Малый Раввин двигался мешкотно, как пожилой, тучный человек, и никогда не смотрел прямо в глаза. Нини однажды спросил, почему он с коровами разговаривает, а с людьми не разговаривает, и Малый Раввин ответил: «Все люди лгут». Теперь Малый Раввин обернулся к мальчику и сказал:
— Нини, это правда, что Хустито хочет выгнать вас из землянки?
— Так говорят.
— Кто говорит?
Мальчик пожал плечами.
— Закончил красить хлев? — спросил он.
— Вчера днем.
— Ну и как?
— Погоди, дай срок.
Нини свернул за угол Церкви. Здесь колеи были глубже и от застоявшейся воды, несмотря на холод, шел тошнотворный запах.
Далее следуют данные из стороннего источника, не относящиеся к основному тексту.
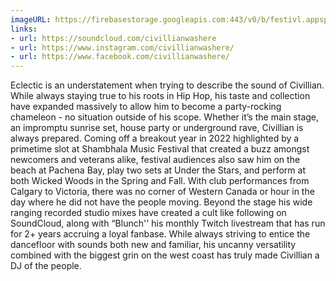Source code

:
 ```yaml
---
imageURL: https://firebasestorage.googleapis.com:443/v0/b/festivl.appspot.com/o/userContent%2FB49F7993-86C4-4F5C-9D5C-7353AAAB9679.png?alt=media&token=eb4d19b2-f1d2-451f-9fe0-ca4617d8ba81
links:
- url: https://soundcloud.com/civillianwashere
- url: https://www.instagram.com/civillianwashere/
- url: https://www.facebook.com/civillianwashere/
---
```

Eclectic is an understatement when trying to describe the sound of Civillian. While always staying true to his roots in Hip Hop, his taste and collection have expanded massively to allow him to become a party-rocking chameleon - no situation outside of his scope. Whether it’s the main stage, an impromptu sunrise set, house party or underground rave, Civillian is always prepared. Coming off a breakout year in 2022 highlighted by a primetime slot at Shambhala Music Festival that created a buzz amongst newcomers and veterans alike, festival audiences also saw him on the beach at Pachena Bay, play two sets at Under the Stars, and perform at both Wicked Woods in the Spring and Fall. With club performances from Calgary to Victoria, there was no corner of Western Canada or hour in the day where he did not have the people moving. Beyond the stage his wide ranging recorded studio mixes have created a cult like following on SoundCloud, along with “Blunch'' his monthly Twitch livestream that has run for 2+ years accruing a loyal fanbase. While always striving to entice the dancefloor with sounds both new and familiar, his uncanny versatility combined with the biggest grin on the west coast has truly made Civillian a DJ of the people.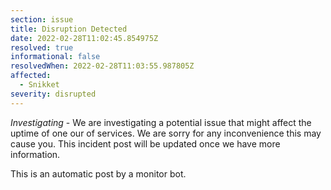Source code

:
 ```yaml
---
section: issue
title: Disruption Detected
date: 2022-02-28T11:02:45.854975Z
resolved: true
informational: false
resolvedWhen: 2022-02-28T11:03:55.987805Z
affected:
  - Snikket
severity: disrupted
---
```

*Investigating* - We are investigating a potential issue that might affect the uptime of one our of services. We are sorry for any inconvenience this may cause you. This incident post will be updated once we have more information.

This is an automatic post by a monitor bot.
        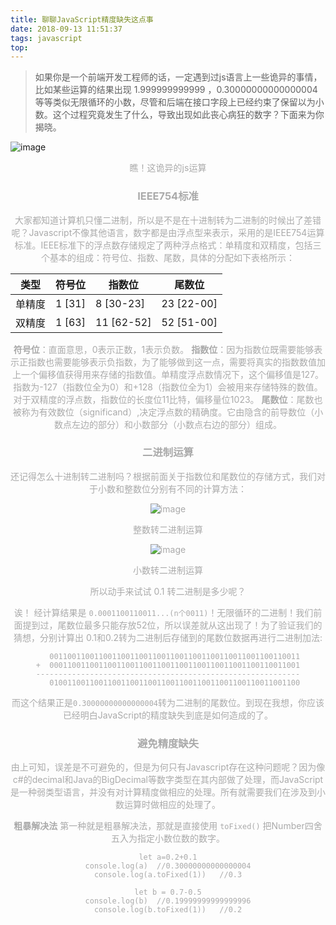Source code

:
 ```yaml
---
title: 聊聊JavaScript精度缺失这点事
date: 2018-09-13 11:51:37
tags: javascript
top:
---
```

>如果你是一个前端开发工程师的话，一定遇到过js语言上一些诡异的事情，比如某些运算的结果出现 1.999999999999 ，0.30000000000000004等等类似无限循环的小数，尽管和后端在接口字段上已经约束了保留以为小数。这个过程究竟发生了什么，导致出现如此丧心病狂的数字？下面来为你揭晓。

![image](http://p70gzm2sm.bkt.clouddn.com/WechatIMG421.png)
<center style="color:#aaa;">瞧！这诡异的js运算<center>

### IEEE754标准

大家都知道计算机只懂二进制，所以是不是在十进制转为二进制的时候出了差错呢？Javascript不像其他语言，数字都是由浮点型来表示，采用的是IEEE754运算标准。IEEE标准下的浮点数存储规定了两种浮点格式：单精度和双精度，包括三个基本的组成：符号位、指数、尾数，具体的分配如下表格所示：

| 类型 | 符号位 | 指数位 |尾数位|
|--|--|--|--|
| 单精度 | 1 [31]|8 [30-23] |23 [22-00] |
| 双精度 | 1 [63]|11 [62-52] |52 [51-00] |

**符号位**：直面意思，0表示正数，1表示负数。
**指数位**：因为指数位既需要能够表示正指数也需要能够表示负指数，为了能够做到这一点，需要将真实的指数数值加上一个偏移值获得用来存储的指数值。单精度浮点数情况下，这个偏移值是127。指数为-127（指数位全为0）和+128（指数位全为1）会被用来存储特殊的数值。对于双精度的浮点数，指数位的长度位11比特，偏移量位1023。
**尾数位**：尾数也被称为有效数位（significand）,决定浮点数的精确度。它由隐含的前导数位（小数点左边的部分）和小数部分（小数点右边的部分）组成。

### 二进制运算
还记得怎么十进制转二进制吗？根据前面关于指数位和尾数位的存储方式，我们对于小数和整数位分别有不同的计算方法：

![image](http://pefosasdn.bkt.clouddn.com/erjinzhi.png)
<center style="color:#aaa;">整数转二进制运算<center>

![image](http://p70gzm2sm.bkt.clouddn.com/abc.png)
<center style="color:#aaa;">小数转二进制运算<center>

所以动手来试试 0.1 转二进制是多少呢？

诶！ 经计算结果是 `0.0001100110011...(n个0011)`！无限循环的二进制！我们前面提到过，尾数位最多只能存放52位，所以误差就从这出现了！为了验证我们的猜想，分别计算出 0.1和0.2转为二进制后存储到的尾数位数据再进行二进制加法:

```
   00110011001100110011001100110011001100110011001100110011
+  00011001100110011001100110011001100110011001100110011001
-----------------------------------------------------------
   01001100110011001100110011001100110011001100110011001100

```
而这个结果正是`0.30000000000000004`转为二进制的尾数位。到现在我想，你应该已经明白JavaScript的精度缺失到底是如何造成的了。

### 避免精度缺失
由上可知，误差是不可避免的，但是为何只有Javascript存在这种问题呢？因为像c#的decimal和Java的BigDecimal等数字类型在其内部做了处理，而JavaScript是一种弱类型语言，并没有对计算精度做相应的处理。所有就需要我们在涉及到小数运算时做相应的处理了。

**粗暴解决法**
第一种就是粗暴解决法，那就是直接使用 `toFixed()` 把Number四舍五入为指定小数位数的数字。

```
let a=0.2+0.1
console.log(a)  //0.30000000000000004
console.log(a.toFixed(1))   //0.3

let b = 0.7-0.5
console.log(b)  //0.19999999999999996
console.log(b.toFixed(1))   //0.2

```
Напротив Церкви, на ограде двора сеньоры Кло висел плакат с большими черными буквами: «Да здравствуют призывники 56 года». Сеньора Кло энергично мела две цементные ступени, ведущие к Пруду. Случайно подняв голову, она увидела мальчика, который на ходу тер монетку о каменную стену Церкви.
— Куда так рано, Нини?
На ее окрик Нини полуобернулся, да так и остался стоять, расставив ноги. Одна нога до половины икры была вымазана грязью, будто одета в темный носок. Опершись на древко метлы, сеньора Кло осклабилась всем своим широким лицом и сказала:
— Погода меняется, Нини. Когда будем колоть борова?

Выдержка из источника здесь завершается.